Up to 20 businesses in the Invercargill area are expected to be hit by the halt to spending on $70m of planned projects.
A spokesman for Pacific Aluminium, which is a business unit of Rio Tinto, said the Rio Tinto divestment process was continuing but NZAS would like a long-term future at the Tiwai Pt aluminium smelter.
"We have put in place a number of initiatives we hope will secure that future. However, we are still losing money. At the end of the day, a business cannot keep losing money."
As reported in The Southland Times on Saturday, NZAS completed its organisational restructure without any forced redundancies.
Some employees elected to take voluntary redundancy while other employees who wanted to continue working at the smelter were placed into other roles.

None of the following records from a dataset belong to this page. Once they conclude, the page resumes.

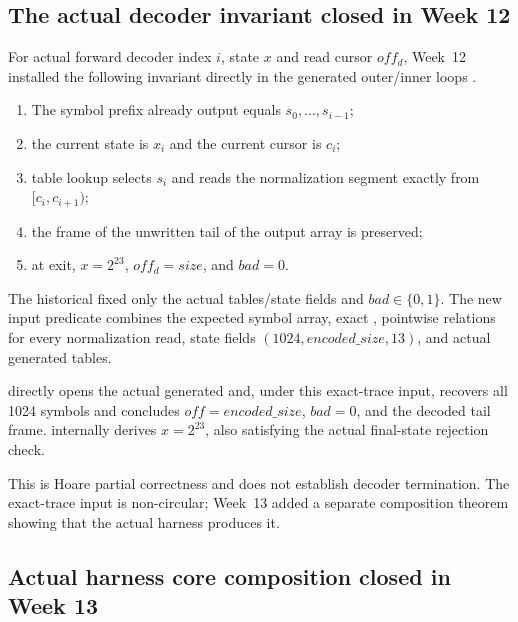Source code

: \subsection{The actual decoder invariant closed in Week 12}

For actual forward decoder index \(i\), state \(x\) and read cursor
\(off_d\), Week~12 installed the following invariant directly in the generated
outer/inner loops \cite{week12-report,rans-decoder-invariant}.

\begin{enumerate}
  \item The symbol prefix already output equals \(s_0,\ldots,s_{i-1}\);
  \item the current state is \(x_i\) and the current cursor is \(c_i\);
  \item table lookup selects \(s_i\) and reads the normalization segment
        exactly from \([c_i,c_{i+1})\);
  \item the frame of the unwritten tail of the output array is preserved;
  \item at exit, \(x=2^{23}\), \(off_d=size\), and \(bad=0\).
\end{enumerate}

The historical  fixed only the
actual tables/state fields and \(bad\in\{0,1\}\). The new input predicate
 combines the expected symbol
array, exact , pointwise relations for every
normalization read, state fields \((1024,encoded\_size,13)\), and actual
generated tables.

\begin{verified}
 directly opens the actual
generated  and, under this exact-trace input, recovers
all 1024 symbols and concludes \(off=encoded\_size\), \(bad=0\), and the decoded
tail frame.  internally derives
\(x=2^{23}\), also satisfying the actual final-state rejection check.
\end{verified}

This is Hoare partial correctness and does not establish decoder termination.
The exact-trace input is non-circular; Week~13 added a separate composition
theorem showing that the actual harness produces it.

\subsection{Actual harness core composition closed in Week 13}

Engineering, Printing and Manufacturing Union Southland organiser Trevor Hobbs said all smelter workers should be concerned because several areas left untouched by redundancies could face cuts next time around.
He believed there was a real danger the smelter would close.
"If Tiwai management can't renegotiate its electricity contract and the Government continue to sit on their hands with the exchange rate, it's not looking bright," he said.
Meanwhile, Invercargill Mayor Tim Shadbolt said he received replies to almost all his letters sent to hundreds of government, community and industry leaders in October.
Mr Shadbolt had voiced his concerns about the smelter and urged the Government to take action.
In his letter, he said without proactive leadership from the Government, New Zealand's ability to host value-added industries and add value to its primary sector was coming to an end.
He also outlined the knock-on effect the closure of the smelter would have on Southland.
Mr Shadbolt said he was disappointed because most of the replies were neutral.
"They were mostly a generic ‘thank you for your information' replies, he said.
He had received tidbits of information about the smelter in the letters but had to verify whether they were true, he said.